Your AI workflow has a blind spot. Here are 5.
Five research-backed places where AI costs more than it saves, and how to spot them before the damage is silent.
🧠 TLDR: AI agents cut writing time by 40% and coding time by 56%. The productivity gains are real. But every AI shortcut has a cost, and the receipt is usually invisible.
Five research-backed boundaries for knowing when to let the machine run and when to pull it back, from someone who managed algorithms for a living before building an AI newsletter.
I’m a tech consultant now. Before that, I spent years as a quantitative algorithmic trader, managing machines that executed trades faster than I could blink. Machines firing orders at millisecond speed across thousands of instruments, rebalancing positions without emotion, scanning patterns no human could track in real time.

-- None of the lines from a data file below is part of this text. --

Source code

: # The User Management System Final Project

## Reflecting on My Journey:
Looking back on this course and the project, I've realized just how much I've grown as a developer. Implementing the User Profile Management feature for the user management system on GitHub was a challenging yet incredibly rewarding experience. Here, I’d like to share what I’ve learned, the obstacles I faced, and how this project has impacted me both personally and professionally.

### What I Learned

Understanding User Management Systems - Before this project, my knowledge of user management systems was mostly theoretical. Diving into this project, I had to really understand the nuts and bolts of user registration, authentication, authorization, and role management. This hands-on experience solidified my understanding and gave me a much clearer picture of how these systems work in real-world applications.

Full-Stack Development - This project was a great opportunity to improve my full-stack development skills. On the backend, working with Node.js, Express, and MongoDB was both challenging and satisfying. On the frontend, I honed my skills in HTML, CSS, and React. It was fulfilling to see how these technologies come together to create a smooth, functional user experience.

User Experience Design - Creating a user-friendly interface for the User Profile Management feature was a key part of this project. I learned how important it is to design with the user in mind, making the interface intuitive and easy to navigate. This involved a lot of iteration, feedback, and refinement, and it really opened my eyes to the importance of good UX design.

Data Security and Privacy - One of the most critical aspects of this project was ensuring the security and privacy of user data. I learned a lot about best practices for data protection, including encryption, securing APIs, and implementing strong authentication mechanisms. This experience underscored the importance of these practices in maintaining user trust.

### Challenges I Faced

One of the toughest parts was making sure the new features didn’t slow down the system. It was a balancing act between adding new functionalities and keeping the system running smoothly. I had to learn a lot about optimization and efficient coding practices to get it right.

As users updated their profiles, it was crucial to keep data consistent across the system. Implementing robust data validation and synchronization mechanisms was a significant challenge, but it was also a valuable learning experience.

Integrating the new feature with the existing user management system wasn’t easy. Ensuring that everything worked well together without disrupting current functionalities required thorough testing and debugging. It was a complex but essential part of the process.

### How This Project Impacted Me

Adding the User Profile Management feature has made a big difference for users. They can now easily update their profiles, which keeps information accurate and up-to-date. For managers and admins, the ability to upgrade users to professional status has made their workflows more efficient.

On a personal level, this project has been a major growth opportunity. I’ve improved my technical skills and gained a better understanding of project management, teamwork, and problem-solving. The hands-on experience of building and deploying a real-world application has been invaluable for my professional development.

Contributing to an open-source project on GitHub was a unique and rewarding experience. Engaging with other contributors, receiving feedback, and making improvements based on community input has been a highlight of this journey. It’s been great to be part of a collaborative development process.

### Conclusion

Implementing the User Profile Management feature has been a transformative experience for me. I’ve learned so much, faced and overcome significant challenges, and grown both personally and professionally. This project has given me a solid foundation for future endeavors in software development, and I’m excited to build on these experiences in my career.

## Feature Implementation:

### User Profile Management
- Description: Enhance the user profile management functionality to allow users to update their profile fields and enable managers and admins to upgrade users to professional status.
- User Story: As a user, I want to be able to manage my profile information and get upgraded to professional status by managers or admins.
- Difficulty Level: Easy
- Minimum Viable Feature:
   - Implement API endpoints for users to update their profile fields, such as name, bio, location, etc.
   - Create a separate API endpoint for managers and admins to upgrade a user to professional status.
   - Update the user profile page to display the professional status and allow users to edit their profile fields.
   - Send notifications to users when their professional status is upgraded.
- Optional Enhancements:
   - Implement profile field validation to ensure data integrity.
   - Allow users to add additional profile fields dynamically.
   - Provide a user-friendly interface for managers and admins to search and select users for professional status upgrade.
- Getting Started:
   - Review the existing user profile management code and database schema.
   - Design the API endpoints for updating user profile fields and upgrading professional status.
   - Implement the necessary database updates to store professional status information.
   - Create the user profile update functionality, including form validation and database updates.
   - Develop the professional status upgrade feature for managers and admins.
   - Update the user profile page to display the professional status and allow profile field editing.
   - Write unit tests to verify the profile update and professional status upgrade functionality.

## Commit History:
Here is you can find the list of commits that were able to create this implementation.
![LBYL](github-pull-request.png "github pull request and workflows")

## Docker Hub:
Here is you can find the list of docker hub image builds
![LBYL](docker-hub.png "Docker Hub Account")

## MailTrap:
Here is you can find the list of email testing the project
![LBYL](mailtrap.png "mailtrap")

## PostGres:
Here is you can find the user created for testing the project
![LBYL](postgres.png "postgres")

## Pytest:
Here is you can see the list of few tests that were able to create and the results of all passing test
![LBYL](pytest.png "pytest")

My job on the trading desk was to define the limits: position sizing, drawdown thresholds, kill switches, circuit breakers. When something unexpected happened, the damage stayed contained because the boundaries were set before the machine started running. The algorithm generated the trades. I managed the risk.
Every quant trader learns this early. The machine is only as good as the boundaries you give it.
That instinct followed me into consulting, and then into building Cash & Cache. I run this newsletter on Claude Skills, Cowork, and Claude Code. And there are five places I deliberately keep AI out of my workflow. The trade isn’t worth it.
👋 Hi, I’m Raghav.
Along with Ashwin, I publish weekly on AI implementation & strategy, and every workflow we cover ships with a downloadable asset in the Library.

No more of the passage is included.